┌──

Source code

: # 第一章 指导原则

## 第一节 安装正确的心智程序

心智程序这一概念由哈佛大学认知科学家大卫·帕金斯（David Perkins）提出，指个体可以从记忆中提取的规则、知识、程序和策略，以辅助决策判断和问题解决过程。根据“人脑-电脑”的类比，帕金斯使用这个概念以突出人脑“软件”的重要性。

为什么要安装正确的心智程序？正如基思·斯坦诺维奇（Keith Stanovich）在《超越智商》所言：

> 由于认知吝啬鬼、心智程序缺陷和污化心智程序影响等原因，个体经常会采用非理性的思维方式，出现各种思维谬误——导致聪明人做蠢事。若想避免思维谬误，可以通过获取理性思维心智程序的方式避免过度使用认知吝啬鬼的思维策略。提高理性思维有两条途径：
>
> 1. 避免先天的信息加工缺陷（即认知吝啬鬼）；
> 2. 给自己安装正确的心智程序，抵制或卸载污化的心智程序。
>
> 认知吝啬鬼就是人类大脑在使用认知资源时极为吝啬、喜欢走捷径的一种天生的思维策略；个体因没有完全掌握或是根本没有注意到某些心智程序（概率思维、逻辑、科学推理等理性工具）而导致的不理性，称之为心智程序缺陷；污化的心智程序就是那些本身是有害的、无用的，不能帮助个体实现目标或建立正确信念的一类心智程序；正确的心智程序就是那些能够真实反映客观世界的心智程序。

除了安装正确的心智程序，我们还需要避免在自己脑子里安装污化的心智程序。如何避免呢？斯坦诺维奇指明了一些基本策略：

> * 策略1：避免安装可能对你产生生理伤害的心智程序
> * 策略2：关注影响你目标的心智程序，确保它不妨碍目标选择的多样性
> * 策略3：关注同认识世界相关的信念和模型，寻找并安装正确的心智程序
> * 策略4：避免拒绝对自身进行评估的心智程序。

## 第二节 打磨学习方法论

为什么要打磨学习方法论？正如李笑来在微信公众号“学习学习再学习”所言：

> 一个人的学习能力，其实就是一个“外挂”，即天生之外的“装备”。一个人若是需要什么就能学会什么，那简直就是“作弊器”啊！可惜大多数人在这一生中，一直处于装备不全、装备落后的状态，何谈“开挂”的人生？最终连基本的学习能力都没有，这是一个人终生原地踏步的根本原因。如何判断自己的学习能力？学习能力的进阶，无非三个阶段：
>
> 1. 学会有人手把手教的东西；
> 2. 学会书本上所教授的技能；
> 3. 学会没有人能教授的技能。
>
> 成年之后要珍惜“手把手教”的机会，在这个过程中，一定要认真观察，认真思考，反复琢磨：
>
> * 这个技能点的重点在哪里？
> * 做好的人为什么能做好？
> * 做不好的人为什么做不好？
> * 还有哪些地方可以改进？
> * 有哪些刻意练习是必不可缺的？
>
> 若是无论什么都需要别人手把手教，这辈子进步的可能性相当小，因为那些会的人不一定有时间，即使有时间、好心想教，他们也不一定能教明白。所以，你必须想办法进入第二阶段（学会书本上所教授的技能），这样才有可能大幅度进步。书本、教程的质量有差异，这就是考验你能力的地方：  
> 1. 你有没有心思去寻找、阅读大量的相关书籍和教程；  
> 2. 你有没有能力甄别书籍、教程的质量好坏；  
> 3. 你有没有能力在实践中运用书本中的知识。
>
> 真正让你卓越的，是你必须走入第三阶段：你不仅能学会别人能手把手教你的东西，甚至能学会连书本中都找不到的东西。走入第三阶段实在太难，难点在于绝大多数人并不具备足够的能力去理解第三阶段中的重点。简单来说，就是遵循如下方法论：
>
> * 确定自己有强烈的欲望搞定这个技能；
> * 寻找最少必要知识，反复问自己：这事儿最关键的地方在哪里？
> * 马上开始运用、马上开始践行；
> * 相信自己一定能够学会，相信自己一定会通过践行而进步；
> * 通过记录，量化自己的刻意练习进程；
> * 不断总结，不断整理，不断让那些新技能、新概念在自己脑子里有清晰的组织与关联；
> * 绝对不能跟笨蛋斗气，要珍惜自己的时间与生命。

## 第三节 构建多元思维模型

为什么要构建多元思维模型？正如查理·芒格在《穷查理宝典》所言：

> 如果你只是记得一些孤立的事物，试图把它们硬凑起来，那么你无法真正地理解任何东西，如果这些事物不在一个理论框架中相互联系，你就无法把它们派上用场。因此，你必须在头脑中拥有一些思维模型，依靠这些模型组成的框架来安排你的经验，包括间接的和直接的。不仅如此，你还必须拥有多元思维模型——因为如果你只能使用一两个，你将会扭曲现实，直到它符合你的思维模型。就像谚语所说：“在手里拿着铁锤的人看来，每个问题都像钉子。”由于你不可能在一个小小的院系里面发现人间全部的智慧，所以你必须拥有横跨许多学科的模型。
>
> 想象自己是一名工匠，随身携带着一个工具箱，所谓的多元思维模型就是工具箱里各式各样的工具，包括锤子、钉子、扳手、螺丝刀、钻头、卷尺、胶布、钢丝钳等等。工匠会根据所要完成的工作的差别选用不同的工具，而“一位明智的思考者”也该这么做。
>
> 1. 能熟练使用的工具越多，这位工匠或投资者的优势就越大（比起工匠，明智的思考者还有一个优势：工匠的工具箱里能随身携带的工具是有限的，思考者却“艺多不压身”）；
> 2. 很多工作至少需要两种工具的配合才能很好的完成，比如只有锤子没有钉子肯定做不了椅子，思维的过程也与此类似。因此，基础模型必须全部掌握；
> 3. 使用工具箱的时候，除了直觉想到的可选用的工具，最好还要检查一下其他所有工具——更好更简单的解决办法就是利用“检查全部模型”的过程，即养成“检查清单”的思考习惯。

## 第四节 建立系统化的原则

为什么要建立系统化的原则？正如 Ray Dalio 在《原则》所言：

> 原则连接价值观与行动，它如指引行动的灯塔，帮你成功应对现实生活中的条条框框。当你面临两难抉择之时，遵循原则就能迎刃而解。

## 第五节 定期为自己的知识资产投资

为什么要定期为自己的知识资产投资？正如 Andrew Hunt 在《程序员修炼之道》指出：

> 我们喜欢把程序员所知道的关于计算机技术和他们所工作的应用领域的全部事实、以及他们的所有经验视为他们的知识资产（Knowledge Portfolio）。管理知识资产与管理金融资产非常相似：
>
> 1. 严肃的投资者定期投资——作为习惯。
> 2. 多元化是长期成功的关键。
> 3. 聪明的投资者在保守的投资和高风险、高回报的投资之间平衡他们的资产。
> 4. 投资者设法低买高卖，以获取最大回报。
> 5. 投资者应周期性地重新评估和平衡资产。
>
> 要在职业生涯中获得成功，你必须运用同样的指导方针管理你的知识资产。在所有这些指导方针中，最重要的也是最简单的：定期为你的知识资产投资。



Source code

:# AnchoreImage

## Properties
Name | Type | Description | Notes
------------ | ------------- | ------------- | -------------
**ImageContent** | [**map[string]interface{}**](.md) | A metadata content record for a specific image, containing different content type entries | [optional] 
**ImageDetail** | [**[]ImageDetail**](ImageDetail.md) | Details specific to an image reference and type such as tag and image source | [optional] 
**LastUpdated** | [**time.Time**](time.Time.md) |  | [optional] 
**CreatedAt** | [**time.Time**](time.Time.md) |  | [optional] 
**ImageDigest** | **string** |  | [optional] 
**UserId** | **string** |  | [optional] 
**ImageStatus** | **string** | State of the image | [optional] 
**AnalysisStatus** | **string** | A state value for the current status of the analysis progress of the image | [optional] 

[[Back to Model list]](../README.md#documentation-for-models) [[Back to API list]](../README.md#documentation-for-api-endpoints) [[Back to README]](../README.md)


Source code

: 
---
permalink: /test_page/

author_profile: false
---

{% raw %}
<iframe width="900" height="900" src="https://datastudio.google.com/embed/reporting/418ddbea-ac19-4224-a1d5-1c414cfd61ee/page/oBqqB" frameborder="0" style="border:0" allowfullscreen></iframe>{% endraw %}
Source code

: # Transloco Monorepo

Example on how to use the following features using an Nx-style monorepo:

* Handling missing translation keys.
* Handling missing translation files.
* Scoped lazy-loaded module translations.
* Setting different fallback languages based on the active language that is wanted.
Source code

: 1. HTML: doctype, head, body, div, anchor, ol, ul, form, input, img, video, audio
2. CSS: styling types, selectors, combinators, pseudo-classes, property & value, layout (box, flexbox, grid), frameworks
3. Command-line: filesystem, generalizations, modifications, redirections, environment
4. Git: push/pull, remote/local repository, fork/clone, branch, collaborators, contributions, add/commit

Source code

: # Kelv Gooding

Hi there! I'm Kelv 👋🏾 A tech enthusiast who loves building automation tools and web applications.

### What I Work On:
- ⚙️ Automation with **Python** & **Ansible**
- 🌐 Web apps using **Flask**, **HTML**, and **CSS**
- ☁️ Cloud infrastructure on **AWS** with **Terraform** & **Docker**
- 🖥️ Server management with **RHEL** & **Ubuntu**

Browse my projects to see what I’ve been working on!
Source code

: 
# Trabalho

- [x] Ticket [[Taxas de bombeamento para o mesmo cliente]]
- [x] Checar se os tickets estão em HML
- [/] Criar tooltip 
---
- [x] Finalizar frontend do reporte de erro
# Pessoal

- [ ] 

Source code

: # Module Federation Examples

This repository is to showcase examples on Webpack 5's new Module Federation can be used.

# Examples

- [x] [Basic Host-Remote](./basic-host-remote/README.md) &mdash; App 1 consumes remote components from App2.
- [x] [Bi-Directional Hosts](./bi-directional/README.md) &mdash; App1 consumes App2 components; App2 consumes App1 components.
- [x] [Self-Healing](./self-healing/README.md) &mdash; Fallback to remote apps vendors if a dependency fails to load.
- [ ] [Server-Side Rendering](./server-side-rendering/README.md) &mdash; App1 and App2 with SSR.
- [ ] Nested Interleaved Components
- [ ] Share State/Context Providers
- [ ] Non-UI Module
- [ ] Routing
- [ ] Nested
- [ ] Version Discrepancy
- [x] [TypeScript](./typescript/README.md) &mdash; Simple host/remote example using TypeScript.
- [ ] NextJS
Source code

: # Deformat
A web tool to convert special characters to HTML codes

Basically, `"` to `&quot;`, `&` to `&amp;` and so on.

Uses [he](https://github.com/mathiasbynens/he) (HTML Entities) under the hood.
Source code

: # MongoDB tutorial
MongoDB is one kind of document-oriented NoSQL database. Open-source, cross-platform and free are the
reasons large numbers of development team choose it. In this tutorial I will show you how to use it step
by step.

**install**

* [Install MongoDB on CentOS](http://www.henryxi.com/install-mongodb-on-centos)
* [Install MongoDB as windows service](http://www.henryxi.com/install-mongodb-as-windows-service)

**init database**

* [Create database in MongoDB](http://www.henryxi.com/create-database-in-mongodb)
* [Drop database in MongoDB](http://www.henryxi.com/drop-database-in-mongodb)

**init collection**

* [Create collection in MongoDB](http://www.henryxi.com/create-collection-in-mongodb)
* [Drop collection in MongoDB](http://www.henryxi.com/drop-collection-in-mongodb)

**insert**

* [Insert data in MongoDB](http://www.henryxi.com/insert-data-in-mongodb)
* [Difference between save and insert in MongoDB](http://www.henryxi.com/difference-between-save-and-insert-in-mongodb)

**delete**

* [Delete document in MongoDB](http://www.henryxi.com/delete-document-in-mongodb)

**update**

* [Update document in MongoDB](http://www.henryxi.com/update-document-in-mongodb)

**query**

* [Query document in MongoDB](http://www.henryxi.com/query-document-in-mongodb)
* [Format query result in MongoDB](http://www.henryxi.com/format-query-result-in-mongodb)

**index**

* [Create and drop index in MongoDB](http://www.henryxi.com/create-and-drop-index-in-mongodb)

└──

◆ **TASK TO COMPLETE**: Exactly reproduce the lines of the entries above, from the one containing "[Difference between save" to the very last, and no others.

◆ **OUTPUT OF THE TASK**:
* [Difference between save and insert in MongoDB](http://www.henryxi.com/difference-between-save-and-insert-in-mongodb)

**delete**

* [Delete document in MongoDB](http://www.henryxi.com/delete-document-in-mongodb)

**update**

* [Update document in MongoDB](http://www.henryxi.com/update-document-in-mongodb)

**query**

* [Query document in MongoDB](http://www.henryxi.com/query-document-in-mongodb)
* [Format query result in MongoDB](http://www.henryxi.com/format-query-result-in-mongodb)

**index**

* [Create and drop index in MongoDB](http://www.henryxi.com/create-and-drop-index-in-mongodb)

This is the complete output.